_TASK MATERIAL_:
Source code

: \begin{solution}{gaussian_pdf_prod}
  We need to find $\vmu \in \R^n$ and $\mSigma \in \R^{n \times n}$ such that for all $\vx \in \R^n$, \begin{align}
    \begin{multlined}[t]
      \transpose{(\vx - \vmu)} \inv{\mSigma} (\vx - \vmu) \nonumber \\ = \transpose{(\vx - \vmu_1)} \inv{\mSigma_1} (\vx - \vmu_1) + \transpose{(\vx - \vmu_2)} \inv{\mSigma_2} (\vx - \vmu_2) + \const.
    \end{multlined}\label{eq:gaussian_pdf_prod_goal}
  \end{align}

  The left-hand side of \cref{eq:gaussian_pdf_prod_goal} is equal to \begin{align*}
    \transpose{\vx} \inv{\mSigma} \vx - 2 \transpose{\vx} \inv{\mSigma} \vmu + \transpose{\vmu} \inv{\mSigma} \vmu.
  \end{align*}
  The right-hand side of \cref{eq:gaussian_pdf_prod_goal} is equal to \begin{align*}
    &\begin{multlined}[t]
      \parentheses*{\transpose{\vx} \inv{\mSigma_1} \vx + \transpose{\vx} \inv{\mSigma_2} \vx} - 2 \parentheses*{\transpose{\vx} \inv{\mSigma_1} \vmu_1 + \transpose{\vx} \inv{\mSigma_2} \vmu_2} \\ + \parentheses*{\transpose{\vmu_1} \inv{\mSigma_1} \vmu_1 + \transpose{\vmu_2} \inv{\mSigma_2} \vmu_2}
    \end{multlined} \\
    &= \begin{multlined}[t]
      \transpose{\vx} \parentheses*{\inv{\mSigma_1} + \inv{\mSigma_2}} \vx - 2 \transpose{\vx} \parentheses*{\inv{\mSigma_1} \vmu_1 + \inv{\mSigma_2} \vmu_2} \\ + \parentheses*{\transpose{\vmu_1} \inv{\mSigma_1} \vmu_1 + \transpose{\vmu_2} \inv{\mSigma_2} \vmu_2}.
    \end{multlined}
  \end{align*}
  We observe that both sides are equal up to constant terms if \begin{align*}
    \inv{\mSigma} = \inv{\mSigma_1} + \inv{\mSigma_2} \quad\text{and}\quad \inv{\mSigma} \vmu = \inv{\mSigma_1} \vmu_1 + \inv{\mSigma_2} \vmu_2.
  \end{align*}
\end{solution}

_EXERCISE DESCRIPTION_:
Repeat all of the records above exactly as they appear.

_RESULT OF THE EXERCISE_:
Source code

: \begin{solution}{gaussian_pdf_prod}
  We need to find $\vmu \in \R^n$ and $\mSigma \in \R^{n \times n}$ such that for all $\vx \in \R^n$, \begin{align}
    \begin{multlined}[t]
      \transpose{(\vx - \vmu)} \inv{\mSigma} (\vx - \vmu) \nonumber \\ = \transpose{(\vx - \vmu_1)} \inv{\mSigma_1} (\vx - \vmu_1) + \transpose{(\vx - \vmu_2)} \inv{\mSigma_2} (\vx - \vmu_2) + \const.
    \end{multlined}\label{eq:gaussian_pdf_prod_goal}
  \end{align}

  The left-hand side of \cref{eq:gaussian_pdf_prod_goal} is equal to \begin{align*}
    \transpose{\vx} \inv{\mSigma} \vx - 2 \transpose{\vx} \inv{\mSigma} \vmu + \transpose{\vmu} \inv{\mSigma} \vmu.
  \end{align*}
  The right-hand side of \cref{eq:gaussian_pdf_prod_goal} is equal to \begin{align*}
    &\begin{multlined}[t]
      \parentheses*{\transpose{\vx} \inv{\mSigma_1} \vx + \transpose{\vx} \inv{\mSigma_2} \vx} - 2 \parentheses*{\transpose{\vx} \inv{\mSigma_1} \vmu_1 + \transpose{\vx} \inv{\mSigma_2} \vmu_2} \\ + \parentheses*{\transpose{\vmu_1} \inv{\mSigma_1} \vmu_1 + \transpose{\vmu_2} \inv{\mSigma_2} \vmu_2}
    \end{multlined} \\
    &= \begin{multlined}[t]
      \transpose{\vx} \parentheses*{\inv{\mSigma_1} + \inv{\mSigma_2}} \vx - 2 \transpose{\vx} \parentheses*{\inv{\mSigma_1} \vmu_1 + \inv{\mSigma_2} \vmu_2} \\ + \parentheses*{\transpose{\vmu_1} \inv{\mSigma_1} \vmu_1 + \transpose{\vmu_2} \inv{\mSigma_2} \vmu_2}.
    \end{multlined}
  \end{align*}
  We observe that both sides are equal up to constant terms if \begin{align*}
    \inv{\mSigma} = \inv{\mSigma_1} + \inv{\mSigma_2} \quad\text{and}\quad \inv{\mSigma} \vmu = \inv{\mSigma_1} \vmu_1 + \inv{\mSigma_2} \vmu_2.
  \end{align*}
\end{solution}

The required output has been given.